I went to the female parent's funeral. We went in after everyone else and sat at the back. I even parked around the corner, almost out of sight so that I could watch the coffin leave the house and then went a slightly different route and got to the cemetary and went into a different car park from where I knew vehicles attending the actual funeral parked on a drive.
At the end of the service at the Crem, everyone filed out. My sibling saw us and came and gave me a hug. No idea if the male parent saw it but friends and neighbours did. When everyone including him was looking at the flowers, hubby and the kids went over there. Hubby tells me that went and spoke to the male parent just to say sorry about the female parent's death. I went and sat in the loo. I didn't want to see or speak to anyone. Eventually I came out and then he must still have been there. Now either before I went to be by myself or afterwards, because I don't remember, one of his ex-neighbours came over and told me to go and speak to him. I refused so she grabbed me by the wrist and made to pull me. Twice I told her to let go of me please. The second time, another neighbour told her to not try to make me and she did let go. But by that time I was wondering what I was going to have to say to her to make her loose hold of me.

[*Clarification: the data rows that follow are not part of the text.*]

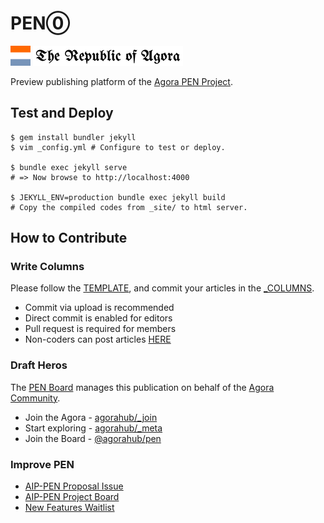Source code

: # PEN⓪ 
![Agora Flag](./assets/favicon.png) ![RoA Pen](./assets/images/roa-pen0.png)

Preview publishing platform of the [Agora PEN Project](https://github.com/agorahub/AIPs/issues/1).

## Test and Deploy

```
$ gem install bundler jekyll
$ vim _config.yml # Configure to test or deploy.

$ bundle exec jekyll serve
# => Now browse to http://localhost:4000

$ JEKYLL_ENV=production bundle exec jekyll build
# Copy the compiled codes from _site/ to html server.
```

## How to Contribute

### Write Columns

Please follow the [TEMPLATE](./_collections/_columns/0000-00-00-column-template.md), and commit your articles in the [_COLUMNS](./_collections/_columns).

- Commit via upload is recommended
- Direct commit is enabled for editors
- Pull request is required for members
- Non-coders can post articles [HERE](https://github.com/agorahub/pen0/issues/new)

### Draft Heros

The [PEN Board](https://github.com/orgs/agorahub/teams/pen) manages this publication on behalf of the [Agora Community](https://github.com/agorahub).

- Join the Agora - [agorahub/_join](https://github.com/agorahub/_join)
- Start exploring - [agorahub/_meta](https://github.com/agorahub/_meta)
- Join the Board - [@agorahub/pen](https://github.com/orgs/agorahub/teams/pen)

### Improve PEN

- [AIP-PEN Proposal Issue](https://github.com/agorahub/AIPs/issues/1)
- [AIP-PEN Project Board](https://github.com/agorahub/AIPs/projects/1)
- [New Features Waitlist](https://github.com/agorahub/pen0/issues/3)
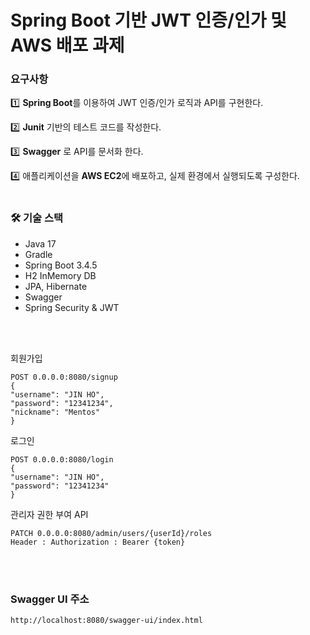 # Spring Boot 기반 JWT 인증/인가 및 AWS 배포 과제
### 요구사항
1️⃣ **Spring Boot**를 이용하여 JWT 인증/인가 로직과 API를 구현한다.

2️⃣ **Junit** 기반의 테스트 코드를 작성한다.

3️⃣ **Swagger** 로 API를 문서화 한다.

4️⃣ 애플리케이션을 **AWS EC2**에 배포하고, 실제 환경에서 실행되도록 구성한다.
<br><br>

### 🛠️ 기술 스택
* Java 17
* Gradle
* Spring Boot 3.4.5
* H2 InMemory DB
* JPA, Hibernate
* Swagger
* Spring Security & JWT

<br><br>

회원가입
```
POST 0.0.0.0:8080/signup
{
"username": "JIN HO",
"password": "12341234",
"nickname": "Mentos"
}
```

로그인
```
POST 0.0.0.0:8080/login
{
"username": "JIN HO",
"password": "12341234"
}
```

관리자 권한 부여 API
```
PATCH 0.0.0.0:8080/admin/users/{userId}/roles
Header : Authorization : Bearer {token}
```

<br><br>

### Swagger UI 주소
```
http://localhost:8080/swagger-ui/index.html
```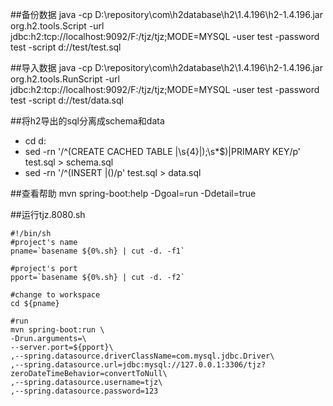 
##备份数据
java -cp D:\repository\com\h2database\h2\1.4.196\h2-1.4.196.jar org.h2.tools.Script -url jdbc:h2:tcp://localhost:9092/F:/tjz/tjz;MODE=MYSQL -user test -password test -script d://test/test.sql

##导入数据
java -cp D:\repository\com\h2database\h2\1.4.196\h2-1.4.196.jar org.h2.tools.RunScript -url jdbc:h2:tcp://localhost:9092/F:/tjz/tjz;MODE=MYSQL -user test -password test -script d://test/data.sql 

##将h2导出的sql分离成schema和data
* cd d:
* sed -rn '/^(CREATE CACHED TABLE |\s{4}|\);\s*$)|PRIMARY KEY/p' test.sql > schema.sql
* sed -rn '/^(INSERT |\()/p' test.sql > data.sql

##查看帮助
mvn spring-boot:help -Dgoal=run -Ddetail=true

##运行tjz.8080.sh
```
#!/bin/sh
#project's name
pname=`basename ${0%.sh} | cut -d. -f1`

#project's port
pport=`basename ${0%.sh} | cut -d. -f2`

#change to workspace
cd ${pname}

#run
mvn spring-boot:run \
-Drun.arguments=\
--server.port=${pport}\
,--spring.datasource.driverClassName=com.mysql.jdbc.Driver\
,--spring.datasource.url=jdbc:mysql://127.0.0.1:3306/tjz?zeroDateTimeBehavior=convertToNull\
,--spring.datasource.username=tjz\
,--spring.datasource.password=123
```






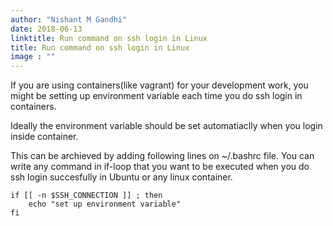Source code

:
 ```yaml
---
author: "Nishant M Gandhi"
date: 2018-06-13
linktitle: Run command on ssh login in Linux
title: Run command on ssh login in Linux
image : ""
---
```


If you are using containers(like vagrant) for your development work,
you might be setting up environment variable each time you do ssh login in containers.

Ideally the environment variable should be set automatiaclly when you login inside container.

This can be archieved by adding following lines on ~/.bashrc file. You can write any command in if-loop that you want to be executed when you do ssh login succesfully in Ubuntu or any linux container.

```
if [[ -n $SSH_CONNECTION ]] ; then
    echo "set up environment variable"
fi
```
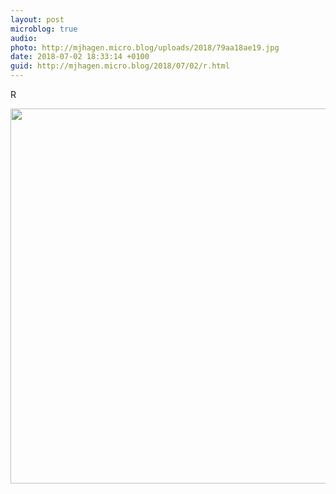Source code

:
 ```yaml
---
layout: post
microblog: true
audio: 
photo: http://mjhagen.micro.blog/uploads/2018/79aa18ae19.jpg
date: 2018-07-02 18:33:14 +0100
guid: http://mjhagen.micro.blog/2018/07/02/r.html
---
```

R

<img src="http://mjhagen.micro.blog/uploads/2018/79aa18ae19.jpg" width="600" height="600" />
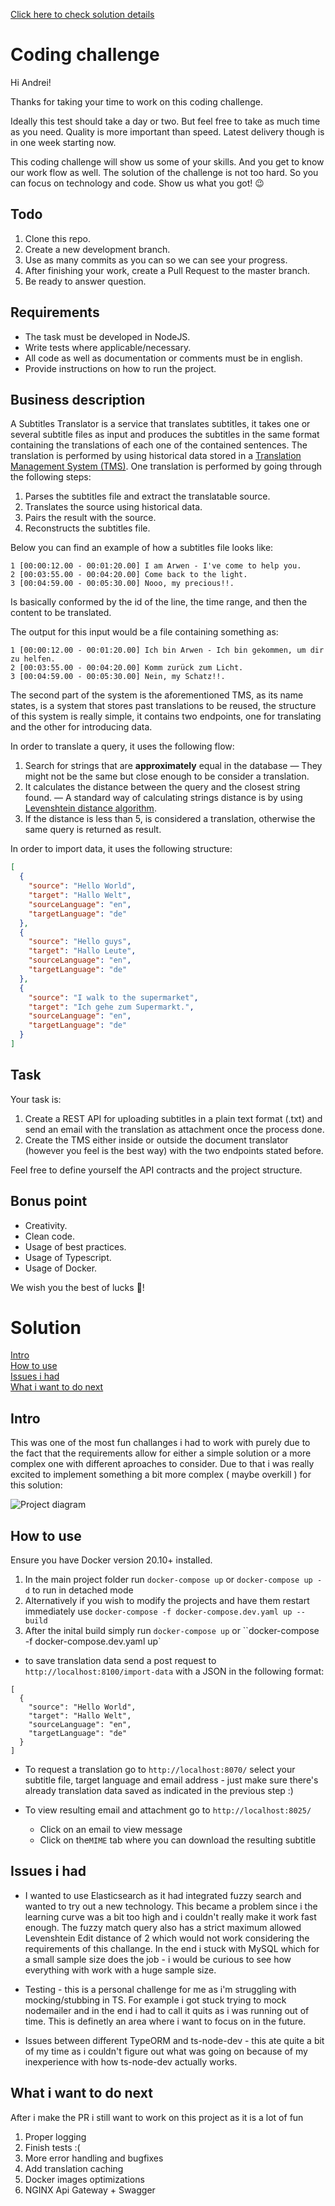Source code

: [Click here to check solution details](#solution)

# Coding challenge

Hi Andrei!

Thanks for taking your time to work on this coding challenge.

Ideally this test should take a day or two. But feel free to take as much time as you need. Quality is more important than speed. Latest delivery though is in one week starting now.

This coding challenge will show us some of your skills. And you get to know our work flow as well. The solution of the challenge is not too hard. So you can focus on technology and code. Show us what you got! 😉

## Todo

1. Clone this repo.
2. Create a new development branch.
3. Use as many commits as you can so we can see your progress.
4. After finishing your work, create a Pull Request to the master branch.
5. Be ready to answer question.

## Requirements

- The task must be developed in NodeJS.
- Write tests where applicable/necessary.
- All code as well as documentation or comments must be in english.
- Provide instructions on how to run the project.

## Business description

A Subtitles Translator is a service that translates subtitles, it takes one or several subtitle files as input and produces the subtitles in the same format containing the translations of each one of the contained sentences. The translation is performed by using historical data stored in a [Translation Management System (TMS)](https://en.wikipedia.org/wiki/Translation_management_system). One translation is performed by going through the following steps:

1. Parses the subtitles file and extract the translatable source.
2. Translates the source using historical data.
3. Pairs the result with the source.
4. Reconstructs the subtitles file.

Below you can find an example of how a subtitles file looks like:

```
1 [00:00:12.00 - 00:01:20.00] I am Arwen - I've come to help you.
2 [00:03:55.00 - 00:04:20.00] Come back to the light.
3 [00:04:59.00 - 00:05:30.00] Nooo, my precious!!.
```

Is basically conformed by the id of the line, the time range, and then the content to be translated.

The output for this input would be a file containing something as:

```
1 [00:00:12.00 - 00:01:20.00] Ich bin Arwen - Ich bin gekommen, um dir zu helfen.
2 [00:03:55.00 - 00:04:20.00] Komm zurück zum Licht.
3 [00:04:59.00 - 00:05:30.00] Nein, my Schatz!!.
```

The second part of the system is the aforementioned TMS, as its name states, is a system that stores past translations to be reused, the structure of this system is really simple, it contains two endpoints, one for translating and the other for introducing data.

In order to translate a query, it uses the following flow:

1. Search for strings that are **approximately** equal in the database — They might not be the same but close enough to be consider a translation.
2. It calculates the distance between the query and the closest string found. — A standard way of calculating strings distance is by using [Levenshtein distance algorithm](https://en.wikipedia.org/wiki/Levenshtein_distance).
3. If the distance is less than 5, is considered a translation, otherwise the same query is returned as result.

In order to import data, it uses the following structure:

```json
[
  {
    "source": "Hello World",
    "target": "Hallo Welt",
    "sourceLanguage": "en",
    "targetLanguage": "de"
  },
  {
    "source": "Hello guys",
    "target": "Hallo Leute",
    "sourceLanguage": "en",
    "targetLanguage": "de"
  },
  {
    "source": "I walk to the supermarket",
    "target": "Ich gehe zum Supermarkt.",
    "sourceLanguage": "en",
    "targetLanguage": "de"
  }
]
```

## Task

Your task is:

1. Create a REST API for uploading subtitles in a plain text format (.txt) and send an email with the translation as attachment once the process done.
2. Create the TMS either inside or outside the document translator (however you feel is the best way) with the two endpoints stated before.

Feel free to define yourself the API contracts and the project structure.

## Bonus point

- Creativity.
- Clean code.
- Usage of best practices.
- Usage of Typescript.
- Usage of Docker.

We wish you the best of lucks 🙏!

# Solution

[Intro](#intro)  
[How to use](#how-to-use)  
[Issues i had](#issues-i-had)  
[What i want to do next](#what-i-want-to-do-next)

## Intro

This was one of the most fun challanges i had to work with purely due to the fact that the requirements allow for either a simple solution or a more complex one with different aproaches to consider.
Due to that i was really excited to implement something a bit more complex ( maybe overkill ) for this solution:

![Project diagram](project-diagram.png)

## How to use

Ensure you have Docker version 20.10+ installed.

1. In the main project folder run `docker-compose up` or `docker-compose up -d` to run in detached mode
2. Alternatively if you wish to modify the projects and have them restart immediately use `docker-compose -f docker-compose.dev.yaml up --build`
3. After the inital build simply run `docker-compose up` or ``docker-compose -f docker-compose.dev.yaml up`

- to save translation data send a post request to `http://localhost:8100/import-data` with a JSON in the following format:

```
[
  {
    "source": "Hello World",
    "target": "Hallo Welt",
    "sourceLanguage": "en",
    "targetLanguage": "de"
  }
]
```

- To request a translation go to `http://localhost:8070/` select your subtitle file, target language and email address - just make sure there's already translation data saved as indicated in the previous step :)

- To view resulting email and attachment go to `http://localhost:8025/`
  - Click on an email to view message
  - Click on the`MIME` tab where you can download the resulting subtitle

## Issues i had

- I wanted to use Elasticsearch as it had integrated fuzzy search and wanted to try out a new technology. This became a problem since i the learning curve was a bit too high and i couldn't really make it work fast enough. The fuzzy match query also has a strict maximum allowed Levenshtein Edit distance of 2 which would not work considering the requirements of this challange.
  In the end i stuck with MySQL which for a small sample size does the job - i would be curious to see how everything with work with a huge sample size.

- Testing - this is a personal challenge for me as i'm struggling with mocking/stubbing in TS. For example i got stuck trying to mock nodemailer and in the end i had to call it quits as i was running out of time. This is definetly an area where i want to focus on in the future.

- Issues between different TypeORM and ts-node-dev - this ate quite a bit of my time as i couldn't figure out what was going on because of my inexperience with how ts-node-dev actually works.

## What i want to do next

After i make the PR i still want to work on this project as it is a lot of fun

1. Proper logging
2. Finish tests :(
3. More error handling and bugfixes
4. Add translation caching
5. Docker images optimizations
6. NGINX Api Gateway + Swagger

I was sad I suppose that she was dead. But it was what she had wanted for some time and her condition was so awful that it wasn't living. She wanted away from him too I think.
But she had died in my eyes about thirteen years before. I was expecting child two. It was Feb 1997 and one day she was at my house. She said something to me incredibly nasty. But it was also the way she said it. She had been getting more unpleasant for long time but it was a shock to realise just how much she hated and disliked me. After that, there was just someone wearing her skin and who had her voice but it wasn't her. That day she totally destroyed everything I believed in about mothers. It changed the way I was with my daughter. I didn't believe in mothers any more. I cried a lot. I cried every night for months. It was grief because she died suddenly in front of me that afternoon.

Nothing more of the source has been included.